> [Aim of the task]: Which lines below contain "todolist"? Pull them out.

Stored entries
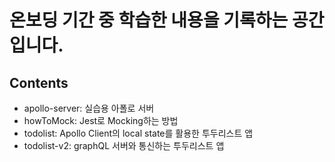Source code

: # 온보딩 기간 중 학습한 내용을 기록하는 공간입니다.

## Contents

- apollo-server: 실습용 아폴로 서버
- howToMock: Jest로 Mocking하는 방법
- todolist: Apollo Client의 local state를 활용한 투두리스트 앱
- todolist-v2: graphQL 서버와 통신하는 투두리스트 앱
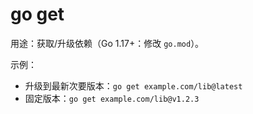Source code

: # go get

用途：获取/升级依赖（Go 1.17+：修改 `go.mod`）。

示例：
- 升级到最新次要版本：`go get example.com/lib@latest`
- 固定版本：`go get example.com/lib@v1.2.3`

> [Answer for this exercise]:
- todolist: Apollo Client의 local state를 활용한 투두리스트 앱
- todolist-v2: graphQL 서버와 통신하는 투두리스트 앱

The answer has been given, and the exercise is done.